Hello Martin ... You must be kidding , $1800 to $2000 per month , Wow , thats about what are utility bills are for a year , and the folks here think were getting hosed . Of coarse in Canada are furnace gets about 7 months use and AC unit is used for about 4 months .
As I mentioned above our furnace/AC unit is equipped with an electronic filter , its far superior to the particle filters that come with those units . The cost was about $900 installed and works whenever the furnace or AC is on . If your close to it you would think there was a bug zapper in the intake duct .
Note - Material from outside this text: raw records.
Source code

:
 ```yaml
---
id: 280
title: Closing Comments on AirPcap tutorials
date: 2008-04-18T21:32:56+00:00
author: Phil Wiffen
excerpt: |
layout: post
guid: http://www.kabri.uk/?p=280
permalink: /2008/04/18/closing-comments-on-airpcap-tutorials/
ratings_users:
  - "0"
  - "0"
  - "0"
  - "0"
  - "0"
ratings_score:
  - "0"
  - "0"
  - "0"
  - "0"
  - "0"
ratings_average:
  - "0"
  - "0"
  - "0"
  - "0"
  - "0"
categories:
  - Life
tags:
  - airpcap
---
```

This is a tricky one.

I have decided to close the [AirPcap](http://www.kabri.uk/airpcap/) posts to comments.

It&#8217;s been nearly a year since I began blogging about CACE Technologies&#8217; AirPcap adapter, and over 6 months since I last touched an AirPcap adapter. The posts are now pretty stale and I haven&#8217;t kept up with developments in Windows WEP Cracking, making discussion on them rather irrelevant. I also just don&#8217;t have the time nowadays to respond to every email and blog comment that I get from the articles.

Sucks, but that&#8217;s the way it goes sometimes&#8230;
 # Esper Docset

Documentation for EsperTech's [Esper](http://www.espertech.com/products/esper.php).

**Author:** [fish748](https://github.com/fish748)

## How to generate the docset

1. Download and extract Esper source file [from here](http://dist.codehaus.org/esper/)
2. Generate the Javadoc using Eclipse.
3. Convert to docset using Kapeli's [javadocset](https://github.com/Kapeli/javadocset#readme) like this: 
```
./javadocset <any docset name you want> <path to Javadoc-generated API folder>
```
After hearing about the temps you endure it makes 3 feet of snow sound like a tip toe through the tulips . All the best . Tim
Is your room some what sealed so the room can be made slightly positive? Not counting of curse when you open the door to enter. If this can be done, you can add a separate small inline blower to the A/C supply duct that can be switch on and off with a differential pressure switch. This would keep your audio room at a higher pressure than the rest of your house. The air would also be filtered air from your a/c system. This would minimize the dust from entering the room in the first place. This is one of the ways they control the air quality in clean rooms along with very expensive 4” prefilters and 12” 95% HEPA final filters. You can also purchase a make up air unit for the room with all the fixings to control all issues with the room as they do with clean rooms.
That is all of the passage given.